Describe how you can transform a nonstandard normal distribution to the standard normal distribution

Suppose X is your nonstandard normal distribution, with mean m and standard deviation s.

First, shift the mean to 0 by subtracting the mean m:

X - m

Then rescale your standard deviation by dividing by s:

(X - m) / s

This will be a standard normal distribution now (i. e. mean 0 and std. dev. 1)

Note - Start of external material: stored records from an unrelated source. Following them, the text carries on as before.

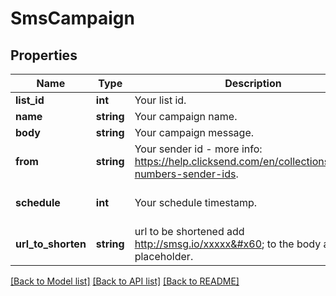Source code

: # SmsCampaign

## Properties
Name | Type | Description | Notes
------------ | ------------- | ------------- | -------------
**list_id** | **int** | Your list id. | 
**name** | **string** | Your campaign name. | 
**body** | **string** | Your campaign message. | 
**from** | **string** | Your sender id - more info: https://help.clicksend.com/en/collections/57584-numbers-sender-ids. | [optional] 
**schedule** | **int** | Your schedule timestamp. | [optional] [default to 0]
**url_to_shorten** | **string** | url to be shortened add http://smsg.io/xxxxx&#x60; to the body as a placeholder. | [optional] 

[[Back to Model list]](../../README.md#documentation-for-models) [[Back to API list]](../../README.md#documentation-for-api-endpoints) [[Back to README]](../../README.md)

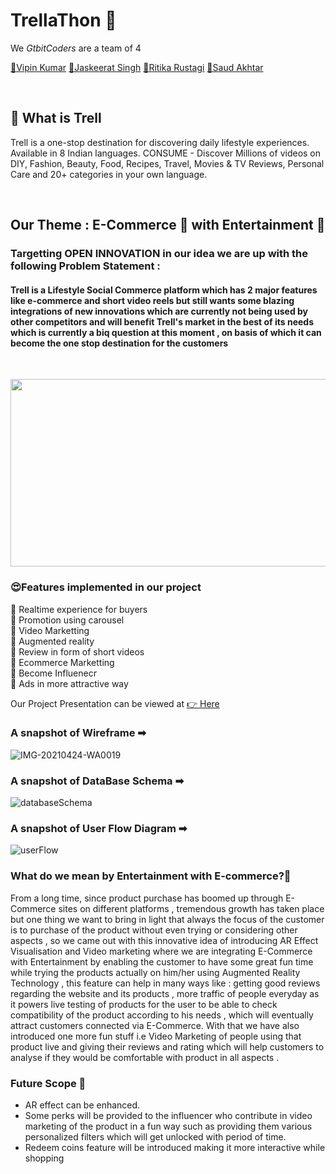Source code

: # TrellaThon 🤩

We *GtbitCoders* are a team of 4 

<p>
  <a href="https://github.com/Vipin1313">📌Vipin Kumar</a>
  <a href="https://github.com/Jassi10000">📌Jaskeerat Singh</a>
  <a href="https://github.com/ritika-rustagi">📌Ritika Rustagi</a>
  <a href="https://github.com/AkhtarSaud">📌Saud Akhtar</a>
</p>
<br> 

## 🔆 What is Trell
Trell is a one-stop destination for discovering daily lifestyle experiences. Available in 8 Indian languages. CONSUME - Discover Millions of videos on DIY, Fashion, Beauty, Food, Recipes, Travel, Movies & TV Reviews, Personal Care and 20+ categories in your own language.


<br>


## Our Theme  : E-Commerce 🎁 with Entertainment 🤩

### Targetting OPEN INNOVATION in our idea we are up with the following Problem Statement :                                       

#### Trell is a Lifestyle Social Commerce platform which has 2 major features like e-commerce and short video reels but still wants some blazing integrations of new innovations which are currently not being used by other competitors and will benefit Trell's market in the best of its needs which is currently a biq question at this moment , on basis of which it can become the  one stop destination for the customers
<br>

<p align="center">
    <img src="https://github.com/Jassi10000/Trell-Project/blob/main/Project-Giphy/1619208050466.gif" width="550" height="300"/>
</p>  


### 😍Features implemented in our project

🚩 Realtime experience for buyers         
🚩 Promotion using carousel                                     
🚩 Video Marketting                           
🚩 Augmented reality                                  
🚩 Review in form of short videos                          
🚩 Ecommerce Marketting                           
🚩 Become Influenecr                      
🚩 Ads in more attractive way                 


Our Project Presentation can be viewed at <a href="https://www.canva.com/design/DAEcguWFnZE/share/preview?token=A553IkeOWuKz_jugMIb2XA&role=EDITOR&utm_content=DAEcguWFnZE&utm_campaign=designshare&utm_medium=link&utm_source=sharebutton">👉 Here</a>

### A snapshot of Wireframe ➡
![IMG-20210424-WA0019](https://user-images.githubusercontent.com/64856348/115929589-af261600-a4a5-11eb-865c-77226c97c212.jpg)

### A snapshot of DataBase Schema ➡
![databaseSchema](https://user-images.githubusercontent.com/64856348/115930666-8272fe00-a4a7-11eb-9a3b-c7045b6d6fc2.PNG)

### A snapshot of User Flow Diagram ➡
![userFlow](https://user-images.githubusercontent.com/64856348/115933212-062ee980-a4ac-11eb-9e0f-005ba29571aa.PNG)



### What do we mean by Entertainment with E-commerce?🤔
From a long time, since product purchase has boomed up through E-Commerce sites on different platforms , tremendous growth has taken place but one thing we want to bring in light that always the focus of the customer is to purchase of the product without even trying or considering other aspects , so we came out with this innovative idea of introducing AR Effect Visualisation and Video marketing where we are integrating E-Commerce with Entertainment by enabling the customer to have some great fun time while trying the products actually on him/her using Augmented Reality Technology , this feature can help in many ways like : getting good reviews regarding the website and its products , more traffic of people everyday as it powers live testing of products for the user to be able to check compatibility of the product according to his needs , which will eventually attract customers connected via E-Commerce. 
With that we have also introduced one more fun stuff i.e Video Marketing of people using that product live and giving their reviews and rating which will help customers to analyse if they would be comfortable with product in all aspects .
<br>

### Future Scope 🤖
* AR effect can be enhanced.
* Some perks  will be provided to the influencer who contribute in video marketing of the product in a fun way such as providing them various personalized filters which will     get unlocked with period of time.
* Redeem coins feature will be introduced making it more interactive while shopping

 
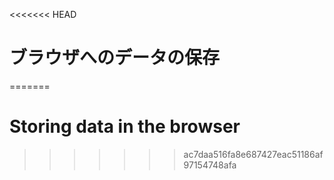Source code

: 
<<<<<<< HEAD
# ブラウザへのデータの保存
=======
# Storing data in the browser
>>>>>>> ac7daa516fa8e687427eac51186af97154748afa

The standard normal distribution is a normal distribution with a mean of 0 and a standard deviation of 1. Normal distributions can be transformed to standard normal distributions by the formula:

z = X - µ / σ

Where X is a score from the original normal distribution, μ is the mean of the original normal distribution, and σ is the standard deviation of the original normal distribution. The standard normal distribution is sometimes called the z distribution. A z score always reflects the number of standard deviations above or below the mean a particular score is. For instance, if a person scored a 70 on a test with a mean of 50 and a standard deviation of 10, then they scored 2 standard deviations above the mean. Converting the test scores to z scores, an X of 70 would be:

z = 70-50 / 10 = 2

So, a z score of 2 means the original score was 2 standard deviations above the mean. Note that the z distribution will only be a normal distribution if the original distribution (X) is normal.